Les lois dites « Chassaigne » avaient pour but affiché la revalorisation des pensions de retraite agricoles. Cependant, au fur et à mesure des retours qui nous parviennent sur l’application de ces lois, la réalité n’atteint pas les promesses qui nous ont été faites et les pensions agricoles restent bien trop faibles.

La loi Chassaigne 1

Adoptée en juillet 2020 et pleinement en vigueur depuis novembre 2021, cette loi est censée porter le minimum des pensions de retraite des chefs d’exploitation à 85 % du SMIC net (1175,62 € en 2023). Cette mesure est la bienvenue quand on sait que la moyenne mensuelle des pensions des non-salariés agricoles est de 880 € (Conseil d’orientation des Retraites septembre 2022, page 149).

Il est ainsi prévu un complément différentiel qui sera ajouté pour abonder la pension du retraité, avec une formule de calcul inscrite à l’article D 732-166-4 du code rural :
[(85% SMIC net – PMR (1)) x Nb trim. cotisés Chef d’entreprise / nb trim. tranche d’âge] – RCO.

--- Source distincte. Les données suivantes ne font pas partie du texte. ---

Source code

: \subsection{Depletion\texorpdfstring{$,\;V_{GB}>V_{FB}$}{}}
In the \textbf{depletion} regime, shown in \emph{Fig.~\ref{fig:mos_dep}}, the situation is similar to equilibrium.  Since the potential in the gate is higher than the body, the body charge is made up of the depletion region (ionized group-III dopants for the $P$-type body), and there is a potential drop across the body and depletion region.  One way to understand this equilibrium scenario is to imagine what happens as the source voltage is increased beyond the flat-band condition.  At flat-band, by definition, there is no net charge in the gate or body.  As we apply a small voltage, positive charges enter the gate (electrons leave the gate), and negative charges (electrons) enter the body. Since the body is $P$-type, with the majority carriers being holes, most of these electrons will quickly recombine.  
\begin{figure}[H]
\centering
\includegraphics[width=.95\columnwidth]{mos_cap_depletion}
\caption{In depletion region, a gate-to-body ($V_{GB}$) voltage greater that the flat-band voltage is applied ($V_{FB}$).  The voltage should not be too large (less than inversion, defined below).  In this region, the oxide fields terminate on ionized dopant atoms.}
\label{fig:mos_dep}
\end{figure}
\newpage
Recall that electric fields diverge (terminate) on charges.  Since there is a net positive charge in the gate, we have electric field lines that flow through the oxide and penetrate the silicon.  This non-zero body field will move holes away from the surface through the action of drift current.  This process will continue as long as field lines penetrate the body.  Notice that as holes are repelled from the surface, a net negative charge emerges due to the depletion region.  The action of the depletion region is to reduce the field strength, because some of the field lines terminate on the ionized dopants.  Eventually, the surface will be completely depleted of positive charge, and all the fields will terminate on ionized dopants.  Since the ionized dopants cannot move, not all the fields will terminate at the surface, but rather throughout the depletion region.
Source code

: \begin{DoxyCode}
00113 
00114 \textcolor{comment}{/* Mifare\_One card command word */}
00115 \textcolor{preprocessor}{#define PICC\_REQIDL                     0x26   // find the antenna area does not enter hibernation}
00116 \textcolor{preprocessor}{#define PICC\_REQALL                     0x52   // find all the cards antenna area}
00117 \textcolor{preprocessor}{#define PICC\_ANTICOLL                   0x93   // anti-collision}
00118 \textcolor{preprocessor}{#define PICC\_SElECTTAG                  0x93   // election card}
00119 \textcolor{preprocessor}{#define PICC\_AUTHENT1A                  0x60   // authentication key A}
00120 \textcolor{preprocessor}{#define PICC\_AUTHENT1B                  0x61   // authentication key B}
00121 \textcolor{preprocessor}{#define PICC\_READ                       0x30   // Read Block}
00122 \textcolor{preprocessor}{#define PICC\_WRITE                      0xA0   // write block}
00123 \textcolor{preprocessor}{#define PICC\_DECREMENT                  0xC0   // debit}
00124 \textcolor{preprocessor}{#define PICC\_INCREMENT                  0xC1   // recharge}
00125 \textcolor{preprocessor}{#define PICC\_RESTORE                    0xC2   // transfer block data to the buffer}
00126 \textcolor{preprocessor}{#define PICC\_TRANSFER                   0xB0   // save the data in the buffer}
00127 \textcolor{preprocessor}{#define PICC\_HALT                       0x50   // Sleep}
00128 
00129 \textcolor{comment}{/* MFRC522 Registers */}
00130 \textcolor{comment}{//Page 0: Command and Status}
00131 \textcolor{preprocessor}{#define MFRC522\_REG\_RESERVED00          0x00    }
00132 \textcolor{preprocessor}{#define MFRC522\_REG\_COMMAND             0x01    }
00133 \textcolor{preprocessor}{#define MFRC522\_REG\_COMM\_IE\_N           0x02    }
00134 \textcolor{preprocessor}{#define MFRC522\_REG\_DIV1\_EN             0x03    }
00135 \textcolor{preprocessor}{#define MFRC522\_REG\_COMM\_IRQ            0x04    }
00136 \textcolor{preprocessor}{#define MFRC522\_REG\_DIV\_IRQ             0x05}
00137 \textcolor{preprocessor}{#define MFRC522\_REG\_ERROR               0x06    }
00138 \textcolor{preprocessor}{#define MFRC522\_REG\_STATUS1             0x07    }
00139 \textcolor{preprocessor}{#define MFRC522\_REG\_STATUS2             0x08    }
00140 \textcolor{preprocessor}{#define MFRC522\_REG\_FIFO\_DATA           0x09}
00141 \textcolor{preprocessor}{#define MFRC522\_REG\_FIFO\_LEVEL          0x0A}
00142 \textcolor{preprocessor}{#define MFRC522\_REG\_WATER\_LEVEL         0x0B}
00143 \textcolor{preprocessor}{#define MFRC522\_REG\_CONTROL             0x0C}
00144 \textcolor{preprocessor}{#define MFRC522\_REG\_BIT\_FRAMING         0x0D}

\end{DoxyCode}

Ce complément différentiel est proratisé relativement au nombre de trimestres cotisés en tant que chef d’exploitation par rapport au nombre de trimestres requis pour sa tranche d’âge. On déduit des 85 % du SMIC net le montant de la PMR : ce principe défavorise les pensions inférieures à ce montant. On y déduit aussi le montant de la RCO (Retraite Complémentaire Obligatoire). On ajoute ensuite le résultat de ce complément différentiel au montant de la pension du retraité. Mais comment aboutir aux 85 % du SMIC net, si on a retranché la RCO qui fait partie de la pension ?

Il est généreusement précisé dans le V de l’article L 732-63 du code rural « Lorsque le montant des pensions de droit propre servies à l’assuré par les régimes légaux ou rendus légalement obligatoires, de base et complémentaires incluant le montant du complément différentiel de points de retraite complémentaire obligatoire, français et étrangers, ainsi que par les régimes des organisations internationales excède un plafond fixé par décret, le complément différentiel est réduit à due concurrence du dépassement. »

Ainsi, au titre de cet article, la MSA inclue fréquemment les pensions indépendantes du statut de non-salarié, pour écrêter ce complément différentiel.

Cependant, l’alinéa III de l’article D 732-166-2 du code rural précise : « Le versement du complément différentiel ne peut avoir pour effet de porter le total des droits propres, de base et complémentaires, servis à l’assuré par le régime d’assurance vieillesse des personnes non-salariées des professions agricoles au-delà d’un montant égal au produit du montant prévu au IV de l’article L. 732-63 par le rapport ; Dnsa / DR».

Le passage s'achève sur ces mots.